ISLAM: G. ALBERTI (MILANO), “PROSEGUIRE SU STRADA FIDUCIA AL DI LÀ DELLE POLEMICHE”

Proseguire sulla strada della “reciproca fiducia” e di “una sempre maggiore conoscenza” per affrontare insieme e “al di là delle sterili polemiche” i temi più impegnativi della convivenza. E’ questa la “proposta” di don Giampiero Alberti, collaboratore per i rapporti con l’Islam del servizio per l’ecumenismo e il dialogo della diocesi di Milano contenuta in una riflessione apparsa oggi sul portale della diocesi. Pur non entrando nel merito della polemica relativa alla moschea di Milano, don Alberti racconta come in questo mese gli “amici musulmani” hanno vissuto in vari luoghi la preghiera tipica del mese di Ramadan, che si svolge ogni sera dopo la “rottura del digiuno”. “Dentro i gesti, le tradizioni, le norme da osservare – dice -, ho colto la spiritualità di quei segni; testimoniavano la priorità della preghiera su tutto il resto, dicevano il vero significato della preghiera come incontro con Dio”. Ed aggiunge: “I Musulmani che vivono tra noi hanno dato così buona testimonianza del loro impegno a vivere il Ramadan”. “Hanno dimostrato attaccamento alla loro identità e il desiderio di essere di esempio ai loro figli. Il tutto si svolgeva quasi avvolto nel silenzio, nel nascondimento della sera”.
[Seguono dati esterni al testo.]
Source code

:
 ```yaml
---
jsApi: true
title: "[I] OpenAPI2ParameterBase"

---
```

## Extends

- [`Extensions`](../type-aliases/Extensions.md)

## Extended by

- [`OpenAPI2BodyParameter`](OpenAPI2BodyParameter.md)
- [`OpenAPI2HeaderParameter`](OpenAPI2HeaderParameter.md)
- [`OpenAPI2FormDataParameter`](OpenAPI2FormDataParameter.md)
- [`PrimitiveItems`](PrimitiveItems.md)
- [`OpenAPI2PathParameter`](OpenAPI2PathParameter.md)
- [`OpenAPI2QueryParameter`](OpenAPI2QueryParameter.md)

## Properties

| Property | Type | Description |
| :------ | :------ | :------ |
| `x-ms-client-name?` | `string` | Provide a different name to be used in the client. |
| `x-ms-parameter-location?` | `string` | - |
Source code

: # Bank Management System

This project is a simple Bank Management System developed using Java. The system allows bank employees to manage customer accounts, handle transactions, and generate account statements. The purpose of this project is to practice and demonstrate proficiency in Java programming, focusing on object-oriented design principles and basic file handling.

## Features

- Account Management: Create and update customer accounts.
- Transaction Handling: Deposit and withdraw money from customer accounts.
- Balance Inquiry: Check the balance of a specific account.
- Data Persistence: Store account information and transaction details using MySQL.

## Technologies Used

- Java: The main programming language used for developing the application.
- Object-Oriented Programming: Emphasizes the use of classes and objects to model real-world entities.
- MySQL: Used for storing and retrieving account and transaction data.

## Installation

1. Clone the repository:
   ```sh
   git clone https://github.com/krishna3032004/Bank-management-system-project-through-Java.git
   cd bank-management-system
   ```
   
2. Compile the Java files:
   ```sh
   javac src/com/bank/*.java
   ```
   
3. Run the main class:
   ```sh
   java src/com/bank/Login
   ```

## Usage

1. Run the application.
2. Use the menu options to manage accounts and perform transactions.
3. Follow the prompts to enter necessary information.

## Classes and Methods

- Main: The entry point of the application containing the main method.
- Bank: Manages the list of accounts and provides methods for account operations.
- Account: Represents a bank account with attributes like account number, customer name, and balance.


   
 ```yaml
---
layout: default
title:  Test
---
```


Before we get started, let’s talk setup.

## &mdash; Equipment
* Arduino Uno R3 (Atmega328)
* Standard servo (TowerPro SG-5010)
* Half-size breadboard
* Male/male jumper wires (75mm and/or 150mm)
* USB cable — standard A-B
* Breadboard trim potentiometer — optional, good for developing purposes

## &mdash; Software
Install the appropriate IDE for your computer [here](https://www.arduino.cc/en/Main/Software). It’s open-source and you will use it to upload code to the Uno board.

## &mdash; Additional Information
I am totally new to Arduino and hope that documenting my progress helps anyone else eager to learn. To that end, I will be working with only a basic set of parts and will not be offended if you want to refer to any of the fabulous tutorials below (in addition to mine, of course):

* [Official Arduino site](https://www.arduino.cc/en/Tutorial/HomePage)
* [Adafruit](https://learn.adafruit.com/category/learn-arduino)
“Dopo anni di cammino verso il dialogo – conclude don Alberti -, posso dire che a Milano e in Diocesi si è instaurato un clima di reciproca fiducia che comincia a dare i suoi frutti. Si tratta ora di proseguire su questa strada, affrontando temi sempre più impegnativi che ci portino a una sempre maggiore conoscenza, rispetto, collaborazione e convivenza pacifica, pur dovendo ancora risolvere numerosi problemi di convivenza, al di là delle sterili polemiche e dei pregiudizi fomentati spesso anche dai media, forse a causa di paure e di mancanza di incontri chiarificatori”. Raggiunto telefonicamente dal Sir, il sacerdote invita a rileggere l’appello che l’arcivescovo di Milano, il card. Dionigi Tettamanzi, aveva rivolto nei giorni scorsi ai musulmani nel suo messaggio per la fine del Ramadan: “Rinnoviamo tutti insieme – aveva detto l’arcivescovo - l’impegno ad operare in questa società, che oscilla fra la scelta dell’accoglienza e quella dell’ostilità, affinché nelle nostre comunità e nella compagine civile – con le sue istituzioni – si consolidi un cammino comune di pace nella giustizia”. Domani a Milano presso la sede della Comunità di Sant’Egidio (via Lanzone 13), si terrà una serata di preghiera e amicizia tra cristiani e musulmani nel mese di Ramadan. Parteciperanno anche i membri delle comunità religiose aderenti al Forum delle Religioni di Milano.